(RECORDS SUPPLIED begins)
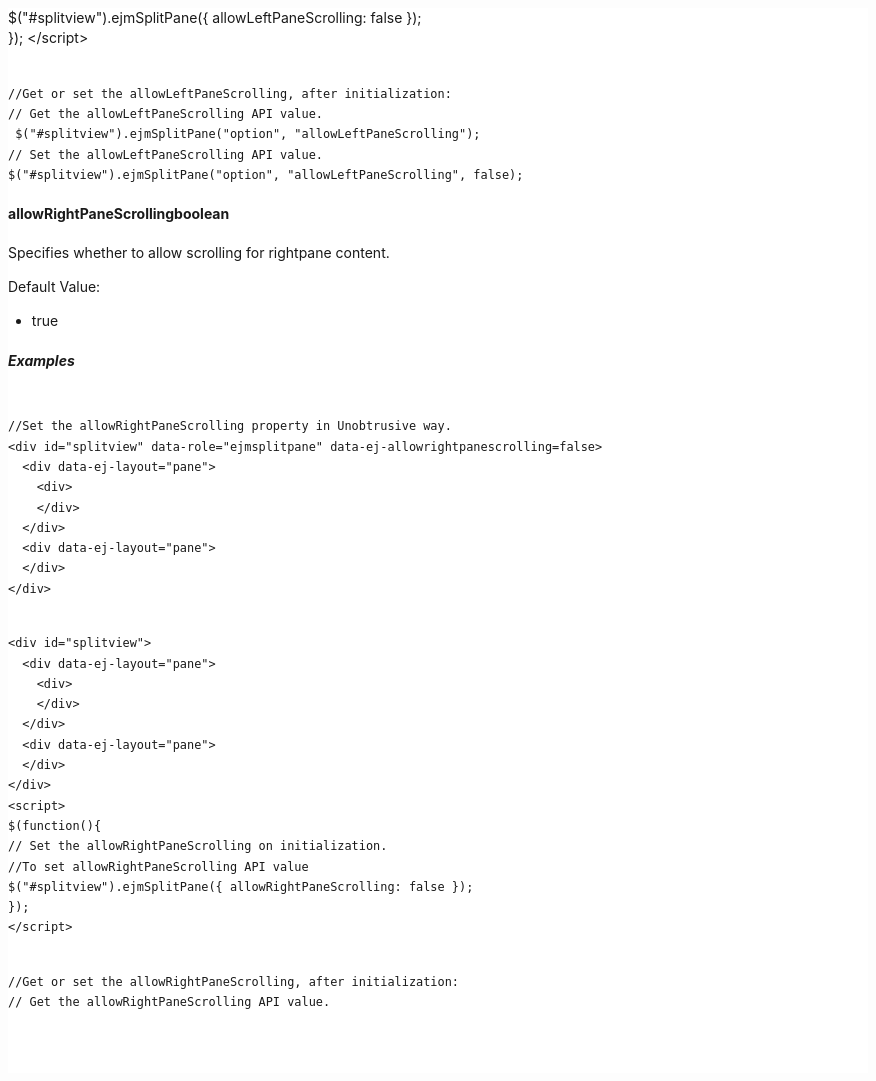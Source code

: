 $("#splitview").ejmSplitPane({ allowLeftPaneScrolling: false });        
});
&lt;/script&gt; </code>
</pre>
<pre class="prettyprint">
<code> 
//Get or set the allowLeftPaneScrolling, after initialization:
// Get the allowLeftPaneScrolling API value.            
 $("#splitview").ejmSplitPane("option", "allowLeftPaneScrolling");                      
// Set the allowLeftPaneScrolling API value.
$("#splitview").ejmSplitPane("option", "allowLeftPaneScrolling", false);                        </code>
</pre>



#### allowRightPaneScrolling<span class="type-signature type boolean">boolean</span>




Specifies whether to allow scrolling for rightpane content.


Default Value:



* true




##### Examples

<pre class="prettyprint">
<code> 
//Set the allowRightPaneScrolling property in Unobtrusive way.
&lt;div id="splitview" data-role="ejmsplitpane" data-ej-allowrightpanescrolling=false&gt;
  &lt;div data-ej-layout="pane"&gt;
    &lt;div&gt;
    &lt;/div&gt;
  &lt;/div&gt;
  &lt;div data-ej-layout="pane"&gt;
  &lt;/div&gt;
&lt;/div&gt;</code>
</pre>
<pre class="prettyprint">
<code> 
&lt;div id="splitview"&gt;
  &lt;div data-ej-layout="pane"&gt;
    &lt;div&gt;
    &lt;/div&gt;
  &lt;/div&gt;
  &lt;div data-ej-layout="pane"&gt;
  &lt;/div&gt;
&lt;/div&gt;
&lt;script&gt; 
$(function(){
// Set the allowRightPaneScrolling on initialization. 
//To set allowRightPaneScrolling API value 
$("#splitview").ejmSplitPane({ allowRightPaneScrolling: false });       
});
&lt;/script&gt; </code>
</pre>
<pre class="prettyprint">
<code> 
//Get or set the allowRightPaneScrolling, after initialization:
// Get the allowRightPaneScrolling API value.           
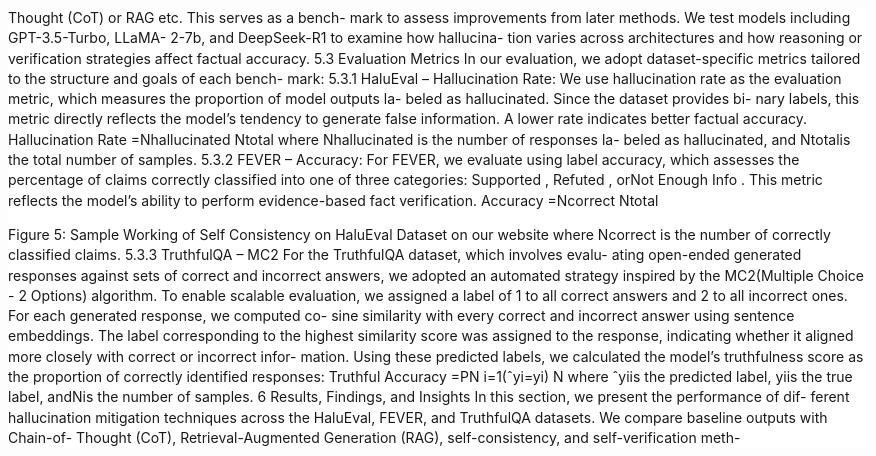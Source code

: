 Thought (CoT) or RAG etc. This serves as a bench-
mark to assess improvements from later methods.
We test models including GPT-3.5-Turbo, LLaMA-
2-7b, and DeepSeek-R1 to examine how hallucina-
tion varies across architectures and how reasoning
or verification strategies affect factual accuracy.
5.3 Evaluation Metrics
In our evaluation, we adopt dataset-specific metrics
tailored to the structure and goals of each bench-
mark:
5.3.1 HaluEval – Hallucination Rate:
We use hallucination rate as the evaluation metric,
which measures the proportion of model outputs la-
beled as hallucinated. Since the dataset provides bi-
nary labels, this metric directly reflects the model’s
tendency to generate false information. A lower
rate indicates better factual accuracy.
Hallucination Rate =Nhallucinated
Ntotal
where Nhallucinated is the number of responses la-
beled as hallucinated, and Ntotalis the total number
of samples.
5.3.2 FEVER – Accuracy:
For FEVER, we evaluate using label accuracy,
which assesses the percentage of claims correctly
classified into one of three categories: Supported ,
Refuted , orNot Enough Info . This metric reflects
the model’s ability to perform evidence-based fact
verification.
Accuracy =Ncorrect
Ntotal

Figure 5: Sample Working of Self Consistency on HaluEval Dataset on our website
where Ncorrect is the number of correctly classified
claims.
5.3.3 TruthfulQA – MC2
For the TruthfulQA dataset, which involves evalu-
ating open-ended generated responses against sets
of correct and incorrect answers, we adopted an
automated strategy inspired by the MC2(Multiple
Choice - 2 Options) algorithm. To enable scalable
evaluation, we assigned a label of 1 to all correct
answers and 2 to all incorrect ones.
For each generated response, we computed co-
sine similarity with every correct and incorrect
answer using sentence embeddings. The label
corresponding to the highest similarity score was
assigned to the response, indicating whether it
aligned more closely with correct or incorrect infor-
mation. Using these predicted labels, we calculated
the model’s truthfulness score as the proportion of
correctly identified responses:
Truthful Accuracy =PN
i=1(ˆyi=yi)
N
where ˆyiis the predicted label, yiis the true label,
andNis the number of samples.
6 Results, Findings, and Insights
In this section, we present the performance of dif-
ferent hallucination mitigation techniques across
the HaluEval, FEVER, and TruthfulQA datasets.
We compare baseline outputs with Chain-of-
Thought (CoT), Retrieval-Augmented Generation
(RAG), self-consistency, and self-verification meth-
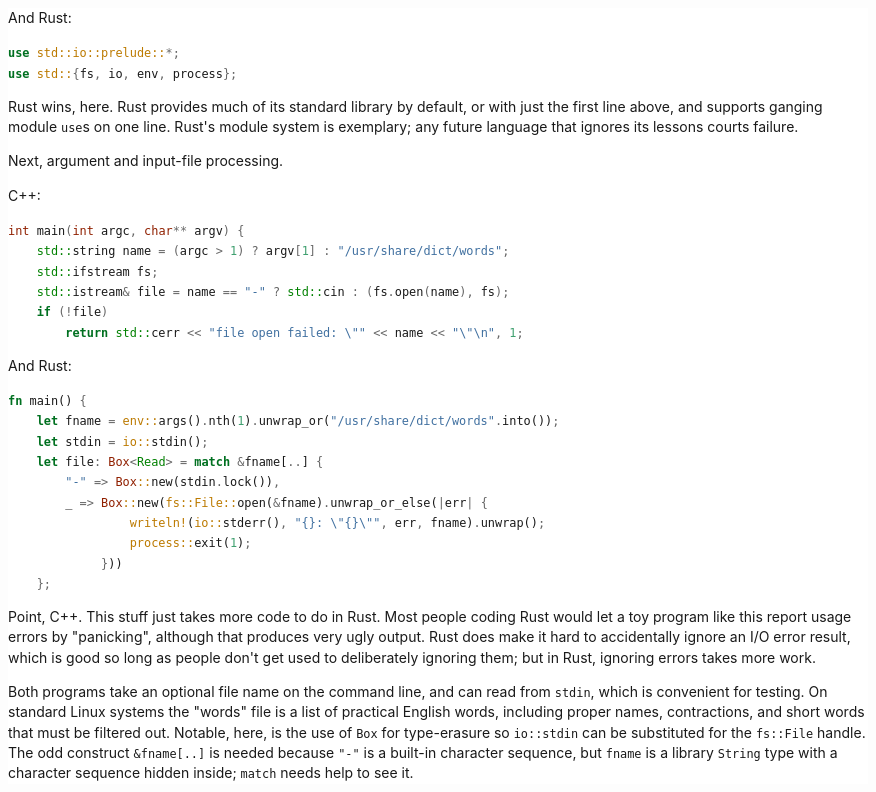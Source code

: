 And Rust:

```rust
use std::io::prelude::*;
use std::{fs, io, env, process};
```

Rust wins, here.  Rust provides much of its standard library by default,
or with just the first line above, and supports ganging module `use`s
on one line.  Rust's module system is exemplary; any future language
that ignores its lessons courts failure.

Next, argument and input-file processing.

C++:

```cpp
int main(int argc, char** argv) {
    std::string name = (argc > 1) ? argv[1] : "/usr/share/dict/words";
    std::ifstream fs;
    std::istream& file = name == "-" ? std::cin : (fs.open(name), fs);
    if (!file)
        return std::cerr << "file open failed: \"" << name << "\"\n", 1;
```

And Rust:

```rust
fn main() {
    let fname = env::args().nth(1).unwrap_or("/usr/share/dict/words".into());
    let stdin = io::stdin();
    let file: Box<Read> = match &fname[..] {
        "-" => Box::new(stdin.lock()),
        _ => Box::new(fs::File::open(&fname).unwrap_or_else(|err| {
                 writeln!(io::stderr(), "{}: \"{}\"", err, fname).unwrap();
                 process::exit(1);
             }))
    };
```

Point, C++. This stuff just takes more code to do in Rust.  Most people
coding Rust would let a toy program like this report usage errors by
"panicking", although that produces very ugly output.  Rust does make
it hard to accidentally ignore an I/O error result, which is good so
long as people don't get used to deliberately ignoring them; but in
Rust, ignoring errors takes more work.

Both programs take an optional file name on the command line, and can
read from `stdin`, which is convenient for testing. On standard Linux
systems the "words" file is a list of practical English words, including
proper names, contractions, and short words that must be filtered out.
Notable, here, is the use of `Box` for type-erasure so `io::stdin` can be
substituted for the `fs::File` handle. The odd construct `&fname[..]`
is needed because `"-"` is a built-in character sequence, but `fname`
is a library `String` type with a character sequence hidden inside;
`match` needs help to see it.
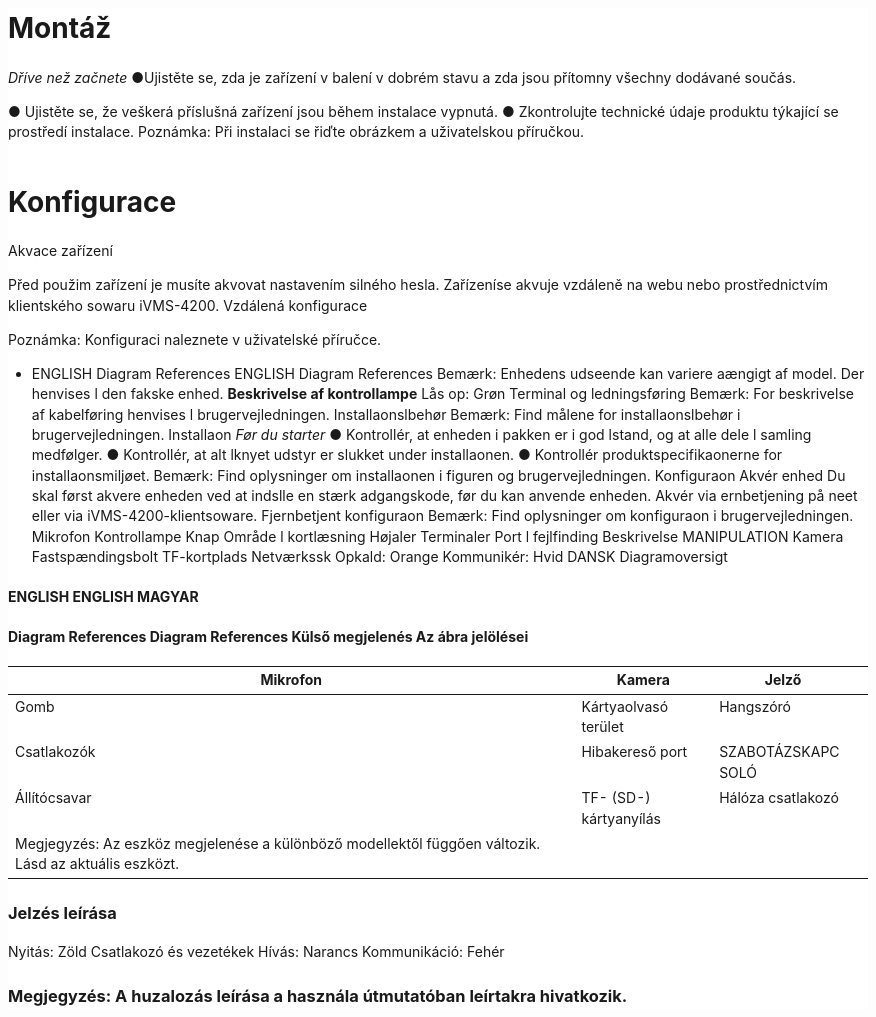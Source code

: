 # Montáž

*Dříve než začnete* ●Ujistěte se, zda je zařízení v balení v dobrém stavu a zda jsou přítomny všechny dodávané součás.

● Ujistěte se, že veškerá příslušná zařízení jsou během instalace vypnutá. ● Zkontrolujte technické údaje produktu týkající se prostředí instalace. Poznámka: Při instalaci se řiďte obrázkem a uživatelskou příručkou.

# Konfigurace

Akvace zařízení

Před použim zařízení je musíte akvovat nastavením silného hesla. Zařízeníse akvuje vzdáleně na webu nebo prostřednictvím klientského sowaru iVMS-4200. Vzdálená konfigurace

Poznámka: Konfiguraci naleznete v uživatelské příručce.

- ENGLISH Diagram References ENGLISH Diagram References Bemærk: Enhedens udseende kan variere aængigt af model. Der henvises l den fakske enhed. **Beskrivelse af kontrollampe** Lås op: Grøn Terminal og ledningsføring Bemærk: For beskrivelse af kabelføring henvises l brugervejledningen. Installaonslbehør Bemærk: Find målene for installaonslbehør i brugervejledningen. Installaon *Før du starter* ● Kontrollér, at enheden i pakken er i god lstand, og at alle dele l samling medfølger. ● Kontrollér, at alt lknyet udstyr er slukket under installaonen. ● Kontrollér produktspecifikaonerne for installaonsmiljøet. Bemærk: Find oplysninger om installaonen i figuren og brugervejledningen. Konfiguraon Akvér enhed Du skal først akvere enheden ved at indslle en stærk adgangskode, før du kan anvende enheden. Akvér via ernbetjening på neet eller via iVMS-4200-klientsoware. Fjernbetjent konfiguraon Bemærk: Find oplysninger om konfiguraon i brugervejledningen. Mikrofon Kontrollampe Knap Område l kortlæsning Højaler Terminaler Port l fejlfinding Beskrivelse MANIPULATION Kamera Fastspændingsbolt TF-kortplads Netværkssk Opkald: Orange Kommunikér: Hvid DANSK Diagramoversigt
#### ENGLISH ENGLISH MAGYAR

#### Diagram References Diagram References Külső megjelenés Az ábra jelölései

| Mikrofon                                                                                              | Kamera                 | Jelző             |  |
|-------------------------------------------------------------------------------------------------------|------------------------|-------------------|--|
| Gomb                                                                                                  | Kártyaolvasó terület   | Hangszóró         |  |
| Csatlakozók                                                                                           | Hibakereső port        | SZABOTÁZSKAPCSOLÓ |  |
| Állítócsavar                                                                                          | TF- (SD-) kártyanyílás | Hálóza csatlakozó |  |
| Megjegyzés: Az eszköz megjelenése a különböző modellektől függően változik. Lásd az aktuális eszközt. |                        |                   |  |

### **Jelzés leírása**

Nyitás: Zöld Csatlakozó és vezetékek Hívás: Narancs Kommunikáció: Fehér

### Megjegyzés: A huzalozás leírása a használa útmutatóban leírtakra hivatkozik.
(RECORDS SUPPLIED ends)
WHAT THE EXERCISE ASKS:
Skipping every picture, transcribe exactly the lines above from the one containing "6 Results, Findings, and Insights" through the one containing "Both programs take", both included.

ANSWER BOX:
6 Results, Findings, and Insights
In this section, we present the performance of dif-
ferent hallucination mitigation techniques across
the HaluEval, FEVER, and TruthfulQA datasets.
We compare baseline outputs with Chain-of-
Thought (CoT), Retrieval-Augmented Generation
(RAG), self-consistency, and self-verification meth-
Source code

: And Rust:

```rust
use std::io::prelude::*;
use std::{fs, io, env, process};
```

Rust wins, here.  Rust provides much of its standard library by default,
or with just the first line above, and supports ganging module `use`s
on one line.  Rust's module system is exemplary; any future language
that ignores its lessons courts failure.

Next, argument and input-file processing.

C++:

```cpp
int main(int argc, char** argv) {
    std::string name = (argc > 1) ? argv[1] : "/usr/share/dict/words";
    std::ifstream fs;
    std::istream& file = name == "-" ? std::cin : (fs.open(name), fs);
    if (!file)
        return std::cerr << "file open failed: \"" << name << "\"\n", 1;
```

And Rust:

```rust
fn main() {
    let fname = env::args().nth(1).unwrap_or("/usr/share/dict/words".into());
    let stdin = io::stdin();
    let file: Box<Read> = match &fname[..] {
        "-" => Box::new(stdin.lock()),
        _ => Box::new(fs::File::open(&fname).unwrap_or_else(|err| {
                 writeln!(io::stderr(), "{}: \"{}\"", err, fname).unwrap();
                 process::exit(1);
             }))
    };
```

Point, C++. This stuff just takes more code to do in Rust.  Most people
coding Rust would let a toy program like this report usage errors by
"panicking", although that produces very ugly output.  Rust does make
it hard to accidentally ignore an I/O error result, which is good so
long as people don't get used to deliberately ignoring them; but in
Rust, ignoring errors takes more work.

Both programs take an optional file name on the command line, and can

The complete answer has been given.